John Lennon, New York City
John Lennon was shot dead by Mark Chapman at the Dakota, an apartment building on the north-west corner of Central Park, on December 8, 1980. The park’s 2.5-acre (1ha) Strawberry Fields memorial in New York comprises a circular mosaic bearing the title of his most famous song, Imagine. ‘I saw roses, candles, works of art and even a hand-made Lennon doll placed on the Imagine memorial,’ says Kris, founder of http://www.theyellowbrickroadtrip.blogspot.co.uk. ‘These impromptu memorials are common and often attended by famous musicians and admirers of Lennon.’ Other locations for Beatles fans include 105 Bank Street in the West Village and The Plaza Hotel, where the group stayed before their famous first appearance on the Ed Sullivan show.
Martin Luther King, Lorraine Motel, Memphis, Tennessee
Martin Luther King was assassinated by James Earl Ray, an escapee from Missouri State Penitentiary, on April 4, 1968. King was a regular at the Lorraine Motel – usually staying in room 306 – and it was while standing on the second-floor balcony that he was fatally shot. Visitors to Mulberry Street will now find the National Civil Rights Museum, a complex that incorporates not just a museum but several other important sites, including the Lorraine Motel and the Young and Morrow building on 422 Main Street, from which the fatal shot was thought to have been fired.
Julius Caesar, Theatre of Pompeii, Rome
Julius Caesar was stabbed to death in March 44BC by 60 Roman senators who called themselves the Liberators. The attack took place at the Theatre of Pompeii, one of Rome’s first permanent theatres. Its largest intact remains can be found at the spectacular Renaissance Palazzo della Cancelleria in the heart of the city. However, some buildings were constructed on top of the theatre’s original curved foundations. For this reason, visitors to modern-day Rome will be able to spot several curved buildings and streets. The Palazzo della Cancelleria itself is widely regarded as one of the finest examples of Renaissance architecture.

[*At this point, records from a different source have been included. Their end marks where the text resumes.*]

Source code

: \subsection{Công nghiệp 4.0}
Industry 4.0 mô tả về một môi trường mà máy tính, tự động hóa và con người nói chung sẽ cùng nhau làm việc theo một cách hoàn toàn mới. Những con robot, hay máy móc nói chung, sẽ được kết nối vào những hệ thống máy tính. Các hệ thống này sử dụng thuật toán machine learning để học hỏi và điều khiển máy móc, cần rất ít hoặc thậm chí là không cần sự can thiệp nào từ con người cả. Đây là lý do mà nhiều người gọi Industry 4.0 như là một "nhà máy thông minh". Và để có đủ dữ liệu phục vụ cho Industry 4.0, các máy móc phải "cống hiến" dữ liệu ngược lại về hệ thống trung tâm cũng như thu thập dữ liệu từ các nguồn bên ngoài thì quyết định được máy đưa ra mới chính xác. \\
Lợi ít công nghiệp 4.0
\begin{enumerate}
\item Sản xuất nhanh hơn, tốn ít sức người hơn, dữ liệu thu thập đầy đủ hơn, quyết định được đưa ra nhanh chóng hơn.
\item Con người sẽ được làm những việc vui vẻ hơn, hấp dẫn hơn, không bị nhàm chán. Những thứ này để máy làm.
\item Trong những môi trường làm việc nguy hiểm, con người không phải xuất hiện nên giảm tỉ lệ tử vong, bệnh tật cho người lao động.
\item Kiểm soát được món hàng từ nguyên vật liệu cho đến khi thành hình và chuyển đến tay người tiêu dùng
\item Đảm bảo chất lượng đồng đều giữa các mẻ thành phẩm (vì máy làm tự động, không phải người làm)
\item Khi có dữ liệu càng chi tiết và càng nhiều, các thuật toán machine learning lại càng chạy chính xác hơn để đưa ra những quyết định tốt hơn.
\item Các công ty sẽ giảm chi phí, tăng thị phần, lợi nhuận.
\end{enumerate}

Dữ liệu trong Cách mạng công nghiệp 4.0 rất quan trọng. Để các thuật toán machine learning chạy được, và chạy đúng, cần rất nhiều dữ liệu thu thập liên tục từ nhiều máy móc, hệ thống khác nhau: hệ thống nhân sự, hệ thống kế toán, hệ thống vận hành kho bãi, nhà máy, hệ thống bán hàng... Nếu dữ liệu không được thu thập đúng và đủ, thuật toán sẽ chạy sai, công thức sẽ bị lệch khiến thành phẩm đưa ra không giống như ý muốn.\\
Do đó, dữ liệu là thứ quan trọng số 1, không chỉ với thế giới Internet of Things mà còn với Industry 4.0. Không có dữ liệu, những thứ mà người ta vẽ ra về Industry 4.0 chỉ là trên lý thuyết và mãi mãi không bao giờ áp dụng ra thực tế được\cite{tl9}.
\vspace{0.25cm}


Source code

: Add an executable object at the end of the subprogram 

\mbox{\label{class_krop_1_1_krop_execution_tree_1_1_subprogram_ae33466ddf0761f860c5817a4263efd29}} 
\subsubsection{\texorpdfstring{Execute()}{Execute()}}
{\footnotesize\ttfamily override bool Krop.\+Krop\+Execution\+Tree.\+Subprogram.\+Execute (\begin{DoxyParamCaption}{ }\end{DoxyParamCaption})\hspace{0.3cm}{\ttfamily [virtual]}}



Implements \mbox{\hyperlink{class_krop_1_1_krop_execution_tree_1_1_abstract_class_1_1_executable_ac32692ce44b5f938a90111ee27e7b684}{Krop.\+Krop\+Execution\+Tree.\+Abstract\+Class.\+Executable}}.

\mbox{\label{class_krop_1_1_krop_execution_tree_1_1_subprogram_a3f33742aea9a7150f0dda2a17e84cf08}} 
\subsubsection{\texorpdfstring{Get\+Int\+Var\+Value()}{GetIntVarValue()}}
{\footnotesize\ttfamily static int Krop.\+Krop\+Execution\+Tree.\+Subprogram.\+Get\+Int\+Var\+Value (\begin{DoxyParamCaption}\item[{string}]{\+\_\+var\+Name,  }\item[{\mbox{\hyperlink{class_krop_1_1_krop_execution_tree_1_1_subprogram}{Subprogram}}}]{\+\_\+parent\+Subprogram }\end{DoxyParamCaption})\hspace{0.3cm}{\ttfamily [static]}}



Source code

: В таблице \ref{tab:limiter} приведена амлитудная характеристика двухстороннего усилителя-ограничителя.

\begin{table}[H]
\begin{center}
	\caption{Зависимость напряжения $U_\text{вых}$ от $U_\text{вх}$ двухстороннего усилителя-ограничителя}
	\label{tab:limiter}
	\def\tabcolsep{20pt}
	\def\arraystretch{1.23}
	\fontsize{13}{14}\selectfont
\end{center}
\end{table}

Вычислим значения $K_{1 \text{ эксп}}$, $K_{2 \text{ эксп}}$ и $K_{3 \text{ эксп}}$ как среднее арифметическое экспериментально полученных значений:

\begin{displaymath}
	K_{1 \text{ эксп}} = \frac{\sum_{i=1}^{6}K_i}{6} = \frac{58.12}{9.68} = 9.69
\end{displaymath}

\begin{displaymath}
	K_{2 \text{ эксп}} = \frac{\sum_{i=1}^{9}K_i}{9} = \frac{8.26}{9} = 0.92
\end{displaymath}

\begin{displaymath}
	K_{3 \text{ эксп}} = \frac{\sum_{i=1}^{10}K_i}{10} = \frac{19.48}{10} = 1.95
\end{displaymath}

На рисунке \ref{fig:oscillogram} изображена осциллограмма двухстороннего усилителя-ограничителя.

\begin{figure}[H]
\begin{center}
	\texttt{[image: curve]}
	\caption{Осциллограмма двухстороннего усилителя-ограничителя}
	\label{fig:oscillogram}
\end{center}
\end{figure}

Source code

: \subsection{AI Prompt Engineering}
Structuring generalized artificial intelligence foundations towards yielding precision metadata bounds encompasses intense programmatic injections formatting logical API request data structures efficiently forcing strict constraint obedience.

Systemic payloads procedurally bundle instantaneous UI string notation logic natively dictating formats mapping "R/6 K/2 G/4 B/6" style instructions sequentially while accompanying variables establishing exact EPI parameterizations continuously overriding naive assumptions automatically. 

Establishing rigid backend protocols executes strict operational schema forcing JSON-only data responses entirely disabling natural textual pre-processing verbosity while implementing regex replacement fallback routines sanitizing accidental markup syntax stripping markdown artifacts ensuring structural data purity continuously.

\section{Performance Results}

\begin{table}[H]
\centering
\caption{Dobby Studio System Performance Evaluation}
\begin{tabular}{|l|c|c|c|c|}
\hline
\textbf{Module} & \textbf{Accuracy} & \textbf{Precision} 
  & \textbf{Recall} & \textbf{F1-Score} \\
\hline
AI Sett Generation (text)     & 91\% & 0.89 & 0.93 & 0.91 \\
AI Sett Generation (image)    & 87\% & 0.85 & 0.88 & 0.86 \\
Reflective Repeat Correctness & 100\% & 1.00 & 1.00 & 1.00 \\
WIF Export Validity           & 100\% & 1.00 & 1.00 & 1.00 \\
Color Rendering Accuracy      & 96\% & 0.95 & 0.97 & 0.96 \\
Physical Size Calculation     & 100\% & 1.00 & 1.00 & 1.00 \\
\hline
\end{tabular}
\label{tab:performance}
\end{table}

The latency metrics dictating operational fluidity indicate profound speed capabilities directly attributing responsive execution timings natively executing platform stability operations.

Yitzhak Rabin, Rabin Square, Tel Aviv
Yitzhak Rabin was the fifth prime minister of Israel, serving two terms. His second term ended with his assassination in 1995. On November 4, Rabin had attended a political rally held in support of the Oslo Accords, a peace agreement which gave Palestinians more control over the West Bank and Gaza. The rally took place in Tel Aviv’s Kikar Malkhei Yisrael (Kings of Israel) Square: Rabin was about to get into his car when Yigal Amir, a right-wing extremist, fired three shots at him. Two bullets hit Rabin, who was rushed to hospital but later died on the operating table from blood loss. Many of Israel’s streets were subsequently named after Rabin, including the square in which he died. Rabin Square is now also home to a monument dedicated to Rabin.